TASK TO CARRY OUT »
Which lines in the records below contain the word "software"? Return each of them.
RECORDS FOR THE TASK: Begin
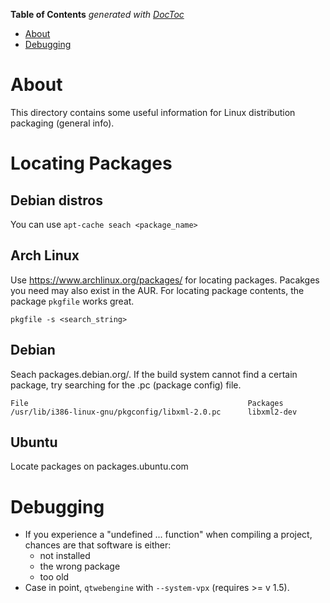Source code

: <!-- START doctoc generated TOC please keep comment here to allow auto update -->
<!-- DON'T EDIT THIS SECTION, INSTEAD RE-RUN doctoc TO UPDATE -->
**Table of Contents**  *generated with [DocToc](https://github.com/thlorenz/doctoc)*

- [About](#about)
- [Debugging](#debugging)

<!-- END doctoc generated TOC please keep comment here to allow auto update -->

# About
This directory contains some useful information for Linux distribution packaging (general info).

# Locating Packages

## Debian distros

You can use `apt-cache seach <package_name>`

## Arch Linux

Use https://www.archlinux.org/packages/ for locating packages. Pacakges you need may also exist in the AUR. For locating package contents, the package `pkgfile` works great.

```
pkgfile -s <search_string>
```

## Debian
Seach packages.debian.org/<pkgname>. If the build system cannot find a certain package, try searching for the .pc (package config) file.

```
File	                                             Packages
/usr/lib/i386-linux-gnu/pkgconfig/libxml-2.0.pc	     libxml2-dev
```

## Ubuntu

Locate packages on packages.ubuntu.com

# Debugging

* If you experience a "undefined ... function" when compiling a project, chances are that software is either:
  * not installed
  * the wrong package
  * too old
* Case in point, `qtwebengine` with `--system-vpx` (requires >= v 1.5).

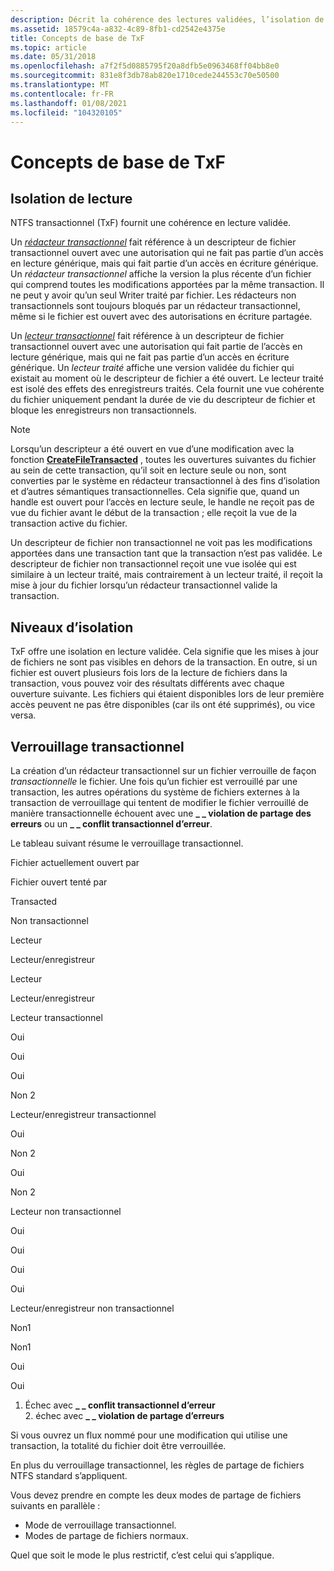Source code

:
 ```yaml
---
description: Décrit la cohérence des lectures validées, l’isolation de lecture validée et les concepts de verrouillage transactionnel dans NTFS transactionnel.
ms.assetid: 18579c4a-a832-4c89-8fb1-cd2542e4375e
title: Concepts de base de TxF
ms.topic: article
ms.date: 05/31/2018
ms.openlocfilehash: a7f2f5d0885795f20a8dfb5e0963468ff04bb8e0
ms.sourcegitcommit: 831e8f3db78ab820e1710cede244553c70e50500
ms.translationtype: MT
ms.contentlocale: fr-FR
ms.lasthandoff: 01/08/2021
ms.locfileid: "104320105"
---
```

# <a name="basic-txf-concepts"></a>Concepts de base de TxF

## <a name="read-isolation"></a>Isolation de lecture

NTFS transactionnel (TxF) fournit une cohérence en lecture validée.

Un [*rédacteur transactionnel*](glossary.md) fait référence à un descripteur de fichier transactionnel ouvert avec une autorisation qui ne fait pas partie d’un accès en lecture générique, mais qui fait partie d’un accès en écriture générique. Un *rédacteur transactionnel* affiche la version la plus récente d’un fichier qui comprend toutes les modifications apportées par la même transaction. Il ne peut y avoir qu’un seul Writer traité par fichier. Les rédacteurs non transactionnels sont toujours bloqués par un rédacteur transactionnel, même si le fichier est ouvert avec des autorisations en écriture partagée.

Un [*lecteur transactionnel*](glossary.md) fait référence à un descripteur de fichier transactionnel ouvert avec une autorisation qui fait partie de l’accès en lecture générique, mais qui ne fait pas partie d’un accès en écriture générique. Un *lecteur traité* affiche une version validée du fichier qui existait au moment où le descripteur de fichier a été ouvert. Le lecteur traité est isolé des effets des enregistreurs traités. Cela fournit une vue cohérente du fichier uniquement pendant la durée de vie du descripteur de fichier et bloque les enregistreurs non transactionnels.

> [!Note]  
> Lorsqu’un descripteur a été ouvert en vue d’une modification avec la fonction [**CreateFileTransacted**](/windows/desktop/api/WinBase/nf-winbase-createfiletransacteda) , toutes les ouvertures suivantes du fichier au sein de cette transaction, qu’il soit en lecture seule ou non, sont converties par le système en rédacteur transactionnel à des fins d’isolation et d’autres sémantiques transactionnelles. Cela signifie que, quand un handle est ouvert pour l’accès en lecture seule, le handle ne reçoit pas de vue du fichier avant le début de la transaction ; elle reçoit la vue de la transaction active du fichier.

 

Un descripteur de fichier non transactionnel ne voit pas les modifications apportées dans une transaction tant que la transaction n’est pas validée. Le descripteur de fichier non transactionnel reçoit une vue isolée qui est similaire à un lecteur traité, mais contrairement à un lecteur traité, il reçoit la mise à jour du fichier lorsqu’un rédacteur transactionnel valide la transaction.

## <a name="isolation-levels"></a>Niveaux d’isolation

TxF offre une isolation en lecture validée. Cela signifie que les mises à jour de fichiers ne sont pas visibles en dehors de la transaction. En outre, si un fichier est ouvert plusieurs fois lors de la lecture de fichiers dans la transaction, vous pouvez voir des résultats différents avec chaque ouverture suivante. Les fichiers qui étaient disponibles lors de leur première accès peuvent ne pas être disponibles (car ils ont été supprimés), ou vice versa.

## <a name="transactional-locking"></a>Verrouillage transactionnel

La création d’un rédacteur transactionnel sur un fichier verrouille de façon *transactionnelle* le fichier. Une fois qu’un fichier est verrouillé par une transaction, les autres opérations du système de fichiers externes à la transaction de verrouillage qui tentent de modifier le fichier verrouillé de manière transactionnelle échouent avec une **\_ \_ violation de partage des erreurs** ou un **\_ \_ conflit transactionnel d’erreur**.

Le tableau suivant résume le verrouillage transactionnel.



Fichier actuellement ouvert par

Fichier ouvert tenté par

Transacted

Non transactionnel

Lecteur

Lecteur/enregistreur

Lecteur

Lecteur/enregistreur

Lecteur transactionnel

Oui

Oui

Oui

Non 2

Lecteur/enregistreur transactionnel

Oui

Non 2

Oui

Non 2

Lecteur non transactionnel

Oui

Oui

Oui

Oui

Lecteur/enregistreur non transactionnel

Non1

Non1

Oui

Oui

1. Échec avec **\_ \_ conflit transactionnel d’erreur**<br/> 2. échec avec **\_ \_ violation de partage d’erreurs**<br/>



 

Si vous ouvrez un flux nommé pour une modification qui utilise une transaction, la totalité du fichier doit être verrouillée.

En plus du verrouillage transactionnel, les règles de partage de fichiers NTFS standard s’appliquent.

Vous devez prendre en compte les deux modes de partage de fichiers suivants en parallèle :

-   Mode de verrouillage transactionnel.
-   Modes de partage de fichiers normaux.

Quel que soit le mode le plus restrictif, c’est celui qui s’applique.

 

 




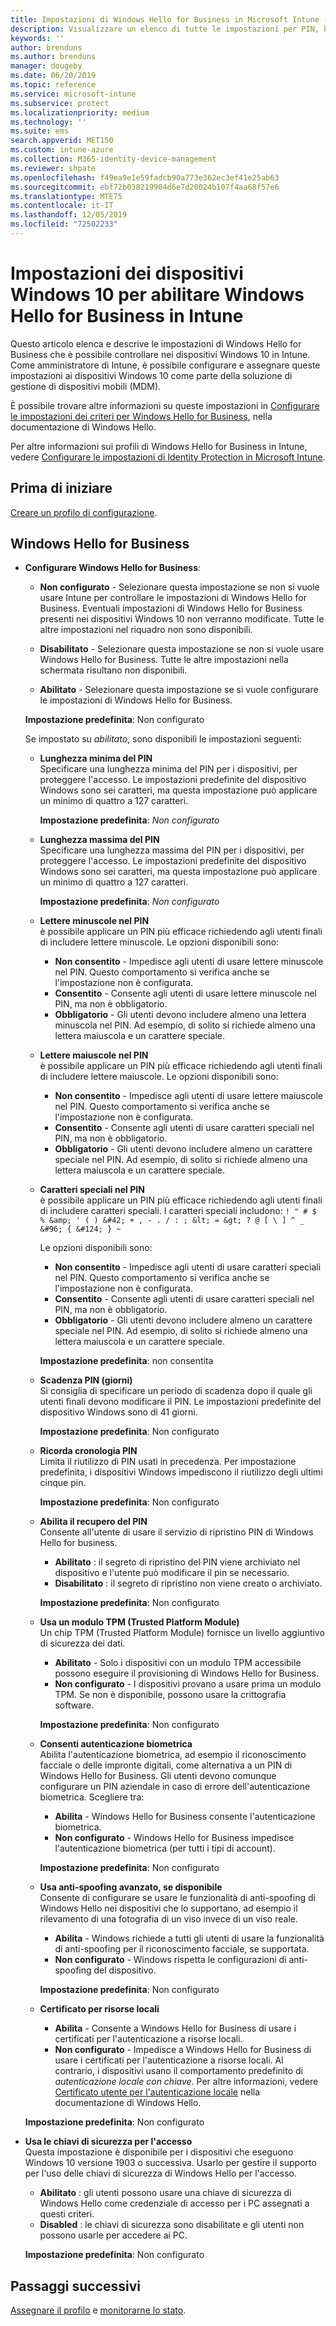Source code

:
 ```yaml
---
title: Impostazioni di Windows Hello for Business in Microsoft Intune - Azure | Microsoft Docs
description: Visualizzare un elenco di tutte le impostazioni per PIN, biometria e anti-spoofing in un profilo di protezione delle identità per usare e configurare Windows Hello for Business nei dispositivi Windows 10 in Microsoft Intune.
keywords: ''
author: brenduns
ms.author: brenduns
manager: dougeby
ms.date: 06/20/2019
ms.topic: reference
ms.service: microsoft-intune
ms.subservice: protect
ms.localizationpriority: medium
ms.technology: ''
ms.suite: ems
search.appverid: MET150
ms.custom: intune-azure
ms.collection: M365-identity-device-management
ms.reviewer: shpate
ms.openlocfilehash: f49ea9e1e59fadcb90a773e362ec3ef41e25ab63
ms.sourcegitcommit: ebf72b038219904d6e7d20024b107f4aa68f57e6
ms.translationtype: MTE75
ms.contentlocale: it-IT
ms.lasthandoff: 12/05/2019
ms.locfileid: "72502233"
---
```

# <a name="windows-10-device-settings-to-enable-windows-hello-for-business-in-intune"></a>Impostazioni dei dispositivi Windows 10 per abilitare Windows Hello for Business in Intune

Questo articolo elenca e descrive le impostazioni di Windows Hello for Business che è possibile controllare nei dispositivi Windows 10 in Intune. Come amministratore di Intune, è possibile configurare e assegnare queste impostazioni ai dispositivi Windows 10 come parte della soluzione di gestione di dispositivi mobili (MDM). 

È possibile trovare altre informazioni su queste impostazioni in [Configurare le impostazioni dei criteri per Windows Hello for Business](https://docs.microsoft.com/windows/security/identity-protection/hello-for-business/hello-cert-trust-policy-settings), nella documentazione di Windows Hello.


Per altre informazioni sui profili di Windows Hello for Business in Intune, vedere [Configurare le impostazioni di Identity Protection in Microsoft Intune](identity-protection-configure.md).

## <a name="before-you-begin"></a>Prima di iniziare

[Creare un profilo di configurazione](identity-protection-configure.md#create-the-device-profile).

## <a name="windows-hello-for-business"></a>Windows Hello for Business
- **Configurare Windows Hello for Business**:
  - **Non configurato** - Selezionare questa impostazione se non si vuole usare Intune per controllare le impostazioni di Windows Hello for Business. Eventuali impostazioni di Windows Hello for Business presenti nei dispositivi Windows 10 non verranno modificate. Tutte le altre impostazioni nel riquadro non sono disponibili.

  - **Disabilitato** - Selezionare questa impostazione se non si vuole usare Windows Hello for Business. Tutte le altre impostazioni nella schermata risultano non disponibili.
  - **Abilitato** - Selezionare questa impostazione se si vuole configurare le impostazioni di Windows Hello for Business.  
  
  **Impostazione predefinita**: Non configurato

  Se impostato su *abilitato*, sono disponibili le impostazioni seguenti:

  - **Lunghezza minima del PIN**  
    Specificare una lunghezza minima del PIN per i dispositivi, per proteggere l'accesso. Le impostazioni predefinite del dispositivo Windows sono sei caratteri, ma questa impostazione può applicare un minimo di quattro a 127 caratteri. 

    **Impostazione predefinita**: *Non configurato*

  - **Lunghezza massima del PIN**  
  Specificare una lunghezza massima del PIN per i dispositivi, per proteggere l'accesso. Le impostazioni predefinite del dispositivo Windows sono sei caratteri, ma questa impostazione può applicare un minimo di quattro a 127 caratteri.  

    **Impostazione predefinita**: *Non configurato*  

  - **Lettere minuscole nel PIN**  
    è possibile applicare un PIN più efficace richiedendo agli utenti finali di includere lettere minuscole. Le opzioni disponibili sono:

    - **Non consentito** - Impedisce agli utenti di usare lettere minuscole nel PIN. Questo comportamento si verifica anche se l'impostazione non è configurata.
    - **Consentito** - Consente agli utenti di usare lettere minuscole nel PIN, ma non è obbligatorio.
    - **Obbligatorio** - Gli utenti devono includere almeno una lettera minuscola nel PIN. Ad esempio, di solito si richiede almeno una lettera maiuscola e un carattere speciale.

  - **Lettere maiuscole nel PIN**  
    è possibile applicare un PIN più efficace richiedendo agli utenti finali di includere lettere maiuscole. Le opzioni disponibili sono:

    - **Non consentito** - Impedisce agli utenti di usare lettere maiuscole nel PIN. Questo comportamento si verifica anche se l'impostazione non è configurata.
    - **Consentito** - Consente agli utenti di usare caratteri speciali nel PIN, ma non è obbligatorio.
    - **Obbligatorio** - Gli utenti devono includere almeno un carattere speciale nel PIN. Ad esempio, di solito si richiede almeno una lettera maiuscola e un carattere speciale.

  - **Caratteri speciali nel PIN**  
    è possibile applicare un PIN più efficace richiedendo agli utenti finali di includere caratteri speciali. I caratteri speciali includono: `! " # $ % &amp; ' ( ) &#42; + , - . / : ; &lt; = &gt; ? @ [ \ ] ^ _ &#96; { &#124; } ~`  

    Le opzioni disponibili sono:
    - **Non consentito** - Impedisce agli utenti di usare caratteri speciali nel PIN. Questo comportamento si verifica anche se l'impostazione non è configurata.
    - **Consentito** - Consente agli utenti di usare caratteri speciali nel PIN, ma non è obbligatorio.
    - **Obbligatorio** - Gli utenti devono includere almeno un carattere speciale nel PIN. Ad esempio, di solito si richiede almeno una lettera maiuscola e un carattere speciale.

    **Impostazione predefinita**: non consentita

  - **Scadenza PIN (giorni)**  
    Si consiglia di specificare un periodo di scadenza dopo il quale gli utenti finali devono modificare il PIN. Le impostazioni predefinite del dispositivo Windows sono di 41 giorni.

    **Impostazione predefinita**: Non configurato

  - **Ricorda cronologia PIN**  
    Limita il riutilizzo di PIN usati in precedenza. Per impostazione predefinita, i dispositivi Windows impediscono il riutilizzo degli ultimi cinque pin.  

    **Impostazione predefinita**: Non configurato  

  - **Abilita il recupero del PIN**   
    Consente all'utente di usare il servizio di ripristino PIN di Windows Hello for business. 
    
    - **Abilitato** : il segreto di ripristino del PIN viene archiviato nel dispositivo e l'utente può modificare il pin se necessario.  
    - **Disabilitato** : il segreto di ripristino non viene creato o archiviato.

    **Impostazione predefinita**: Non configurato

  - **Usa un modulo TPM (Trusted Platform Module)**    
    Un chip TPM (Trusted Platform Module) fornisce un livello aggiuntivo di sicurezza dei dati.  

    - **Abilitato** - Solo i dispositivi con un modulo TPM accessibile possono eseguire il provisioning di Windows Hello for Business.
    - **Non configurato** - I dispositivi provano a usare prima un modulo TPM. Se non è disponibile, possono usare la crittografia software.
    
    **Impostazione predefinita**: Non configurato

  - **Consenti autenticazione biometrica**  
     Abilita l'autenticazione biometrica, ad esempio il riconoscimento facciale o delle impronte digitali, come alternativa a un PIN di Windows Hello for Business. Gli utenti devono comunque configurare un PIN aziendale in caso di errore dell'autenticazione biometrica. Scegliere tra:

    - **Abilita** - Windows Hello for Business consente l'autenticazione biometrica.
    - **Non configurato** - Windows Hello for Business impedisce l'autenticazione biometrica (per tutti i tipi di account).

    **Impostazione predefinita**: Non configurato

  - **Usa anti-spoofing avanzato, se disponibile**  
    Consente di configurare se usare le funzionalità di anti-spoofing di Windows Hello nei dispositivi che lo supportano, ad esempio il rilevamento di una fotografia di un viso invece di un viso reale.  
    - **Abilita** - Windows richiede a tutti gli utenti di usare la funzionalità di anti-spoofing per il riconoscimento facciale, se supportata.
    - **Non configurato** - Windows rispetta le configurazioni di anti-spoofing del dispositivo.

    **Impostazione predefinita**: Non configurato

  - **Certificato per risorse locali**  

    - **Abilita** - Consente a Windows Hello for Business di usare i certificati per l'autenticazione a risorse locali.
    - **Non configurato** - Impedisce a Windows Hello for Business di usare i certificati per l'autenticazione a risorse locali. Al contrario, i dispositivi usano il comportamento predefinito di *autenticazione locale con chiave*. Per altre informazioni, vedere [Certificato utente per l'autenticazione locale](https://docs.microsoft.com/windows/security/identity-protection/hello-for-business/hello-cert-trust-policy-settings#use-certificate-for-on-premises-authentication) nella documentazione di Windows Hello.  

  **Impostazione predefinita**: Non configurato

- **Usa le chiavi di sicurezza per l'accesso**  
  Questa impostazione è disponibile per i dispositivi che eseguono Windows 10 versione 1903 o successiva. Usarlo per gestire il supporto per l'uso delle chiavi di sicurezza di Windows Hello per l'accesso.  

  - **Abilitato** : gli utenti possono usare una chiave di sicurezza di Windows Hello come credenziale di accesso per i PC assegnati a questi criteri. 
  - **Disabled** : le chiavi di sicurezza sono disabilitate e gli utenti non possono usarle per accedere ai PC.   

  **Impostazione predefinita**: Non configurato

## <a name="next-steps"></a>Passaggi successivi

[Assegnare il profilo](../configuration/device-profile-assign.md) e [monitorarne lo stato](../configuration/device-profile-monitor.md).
RECORDS FOR THE TASK: End
FINISHED TASK »
* If you experience a "undefined ... function" when compiling a project, chances are that software is either:
    - **Non configurato** - I dispositivi provano a usare prima un modulo TPM. Se non è disponibile, possono usare la crittografia software.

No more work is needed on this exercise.